Pierwszy akt (dużo dłuższy - może godzinny, podczas gdy drugi trwa około pół godziny) jest przy tym wcale zabawny - dramat Becketta okazuje się dowcipny (nawet nie licząc aluzji do angielskiej literatury). Z aktem drugim jest gorzej. Nie dość, że jest bardziej serio, to Beckett stara się przedstawić swoisty strumień świadomości Winnie, wspominającej narodziny i dzieciństwo (sic!). To nie wypadało za dobrze i grająca Winnie Krystyna Janda ratowała się mechanicznym odklepywaniem tekstu, tak jakby chciała nie tyle maskować, co podkreślić sztuczność i zasugerować rozpaczliwość tego monologu, jako wyraz jej wewnętrznej rozpaczy.
Aktorom należą się zresztą duże brawa. Zwłaszcza dla grającego Williego Jerzego Treli. Gdy zerkałem do książki (po spektaklu) nie mogłem wyjść z podziwu, że z niczego właściwie, można stworzyć wzruszającą rolę. Na dokładkę Jerzy Trela popisał się przyjemnym zaśpiewaniem: "Usta milczą, dusza śpiewa...".
Krystyna Janda (Winnie) jest tak ściśle prowadzona przez polecenia samego Becketta (nawet jeśli korygowane przez Piotra Cieplaka), że mniej znajduję tu indywidualności i własnej interpretacji aktorki.

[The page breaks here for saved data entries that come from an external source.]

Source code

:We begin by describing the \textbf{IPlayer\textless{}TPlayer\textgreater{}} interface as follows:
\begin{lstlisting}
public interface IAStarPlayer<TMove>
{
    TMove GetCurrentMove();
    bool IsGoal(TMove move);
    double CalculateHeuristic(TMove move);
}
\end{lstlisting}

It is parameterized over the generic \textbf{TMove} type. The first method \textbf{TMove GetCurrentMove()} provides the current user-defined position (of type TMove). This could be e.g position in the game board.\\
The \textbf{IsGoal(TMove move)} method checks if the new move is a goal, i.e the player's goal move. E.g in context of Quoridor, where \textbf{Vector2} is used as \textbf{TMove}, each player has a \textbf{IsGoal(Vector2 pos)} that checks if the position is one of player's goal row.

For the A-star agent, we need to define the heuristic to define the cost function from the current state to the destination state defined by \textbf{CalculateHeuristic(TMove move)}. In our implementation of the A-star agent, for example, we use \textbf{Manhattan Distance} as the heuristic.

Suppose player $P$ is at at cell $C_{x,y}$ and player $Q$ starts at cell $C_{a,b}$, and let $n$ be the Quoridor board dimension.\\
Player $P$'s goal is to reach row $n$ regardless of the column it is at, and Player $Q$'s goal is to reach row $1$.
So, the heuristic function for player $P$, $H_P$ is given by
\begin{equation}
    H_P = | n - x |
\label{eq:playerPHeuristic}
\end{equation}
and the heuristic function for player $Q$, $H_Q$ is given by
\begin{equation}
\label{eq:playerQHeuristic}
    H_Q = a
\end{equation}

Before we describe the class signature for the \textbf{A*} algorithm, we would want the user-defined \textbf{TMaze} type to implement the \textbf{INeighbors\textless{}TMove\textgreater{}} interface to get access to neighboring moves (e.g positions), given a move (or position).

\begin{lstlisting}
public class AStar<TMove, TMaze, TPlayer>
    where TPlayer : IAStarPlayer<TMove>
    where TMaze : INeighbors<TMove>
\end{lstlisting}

Choć w scenie zaśmiewaniem się z dowcipu Williego ("Porubstwo") oboje tworzą znakomity i przezabawny teatr, nie wychodząc ze swoich ról.
Reżysera już chwaliłem - do reżyserowania niby jest niewiele, ale zmiany w porównaniu do wskazań Samuela Becketta były bardzo trafne i sztuce służące. Pochwały należą się także Andrzejowi Witkowskiemu za scenografię.
I duże brawa dla Edwarda Kłosińskiego za światło, bo światło, raz poranne, to znowu wieczorne, czy południowe, było trzecim (nawet jeśli obdarzonym wyjątkowo małą rolą) aktorem w sztuce, komentującym i uzupełniającym rolę Winnie.
Wykorzystano tłumaczenie Antoniego Libery (także przeze mnie cytowane), być może z pewnymi skrótami (czyżby nieco przycięta końcówka?) i chyba z nieco zbrutalizowanym językiem[2] - od 1988 roku, potoczna polszczyzna uległa jednak pewnym zmianom, co realizatorzy uwzględnili.
Cały spektakl spotkał się z intensywnymi brawami, choć chyba średnią uwagą... Najlepszą miarą uwagi nie są bowiem brawa, które wynikają z tego co wypada, ale cisza na sali. Tym razem ciągle ktoś kaszlał. Ciekawe, że w przerwie kaszel był rzadkością... Wygląda na to, że widzowie w czasie pogaduszek w przerwie byli bardziej skoncentrowani. Z drugiej strony była grupka widzów, zwłaszcza młodych, która słuchała uważnie, śledziła akcje, wyłapywała niuanse i się z nich podśmiewała. Mogę domniemywać, że oni przyszli ze świadomością kim jest Beckett, a nie tylko kim są Krystyna Janda i Jerzy Trela.
Zresztą, może wylewam tak tylko swoją frustrację? Spektaklem zainteresowałem się późno, w efekcie trafiłem na jedno z najgorszych miejsc na sali i Krystynę Jandę (unieruchomioną nieco na lewo od środka sceny) przesłaniała mi czasami sąsiadka, a konkretnie jej długie włosy. Ale tu sam jestem sobie winny.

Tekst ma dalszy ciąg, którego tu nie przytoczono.